PROBLEM
Please work out how many of the lines below include "있습니다". Only the number should be given.

ENTRIES SHOWN
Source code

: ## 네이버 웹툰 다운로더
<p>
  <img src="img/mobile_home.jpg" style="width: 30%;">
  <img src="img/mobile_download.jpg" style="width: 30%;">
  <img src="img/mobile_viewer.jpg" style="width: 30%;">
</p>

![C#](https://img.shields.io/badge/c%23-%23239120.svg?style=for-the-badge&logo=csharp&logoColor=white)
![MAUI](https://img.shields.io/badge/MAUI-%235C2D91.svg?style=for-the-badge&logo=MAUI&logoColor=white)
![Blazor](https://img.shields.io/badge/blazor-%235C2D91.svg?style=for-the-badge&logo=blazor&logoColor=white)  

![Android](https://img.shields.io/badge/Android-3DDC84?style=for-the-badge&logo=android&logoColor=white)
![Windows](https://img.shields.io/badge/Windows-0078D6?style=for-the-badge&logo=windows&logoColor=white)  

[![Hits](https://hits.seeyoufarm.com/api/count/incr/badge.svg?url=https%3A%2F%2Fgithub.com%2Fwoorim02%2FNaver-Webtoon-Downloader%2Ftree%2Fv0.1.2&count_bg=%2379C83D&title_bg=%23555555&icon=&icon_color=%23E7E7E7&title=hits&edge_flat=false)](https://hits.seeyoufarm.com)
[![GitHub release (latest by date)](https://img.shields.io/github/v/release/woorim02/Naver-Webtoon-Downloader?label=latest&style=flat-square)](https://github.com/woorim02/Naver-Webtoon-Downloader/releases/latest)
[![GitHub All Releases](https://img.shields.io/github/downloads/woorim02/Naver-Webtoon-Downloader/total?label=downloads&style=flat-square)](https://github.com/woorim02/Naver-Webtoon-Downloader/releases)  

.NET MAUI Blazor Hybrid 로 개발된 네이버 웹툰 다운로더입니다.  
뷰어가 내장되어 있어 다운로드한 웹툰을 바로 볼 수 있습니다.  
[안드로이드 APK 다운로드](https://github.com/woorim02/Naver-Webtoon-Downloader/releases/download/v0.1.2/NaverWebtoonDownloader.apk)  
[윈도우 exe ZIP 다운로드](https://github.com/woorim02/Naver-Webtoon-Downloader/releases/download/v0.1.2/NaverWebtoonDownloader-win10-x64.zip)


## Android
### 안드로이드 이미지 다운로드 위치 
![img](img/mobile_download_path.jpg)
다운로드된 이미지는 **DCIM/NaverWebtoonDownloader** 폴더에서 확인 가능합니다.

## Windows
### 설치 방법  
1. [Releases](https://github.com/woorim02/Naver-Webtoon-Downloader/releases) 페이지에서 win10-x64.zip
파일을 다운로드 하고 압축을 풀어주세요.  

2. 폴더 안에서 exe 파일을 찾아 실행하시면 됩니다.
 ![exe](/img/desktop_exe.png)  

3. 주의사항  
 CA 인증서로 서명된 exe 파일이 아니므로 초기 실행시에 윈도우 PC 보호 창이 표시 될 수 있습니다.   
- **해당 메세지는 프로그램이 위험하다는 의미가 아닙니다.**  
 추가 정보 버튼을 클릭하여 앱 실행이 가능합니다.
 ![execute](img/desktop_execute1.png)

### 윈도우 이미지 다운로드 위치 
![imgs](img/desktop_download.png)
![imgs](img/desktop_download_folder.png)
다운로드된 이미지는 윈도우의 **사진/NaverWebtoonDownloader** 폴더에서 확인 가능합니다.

SOLUTION FOR THIS EXERCISE
2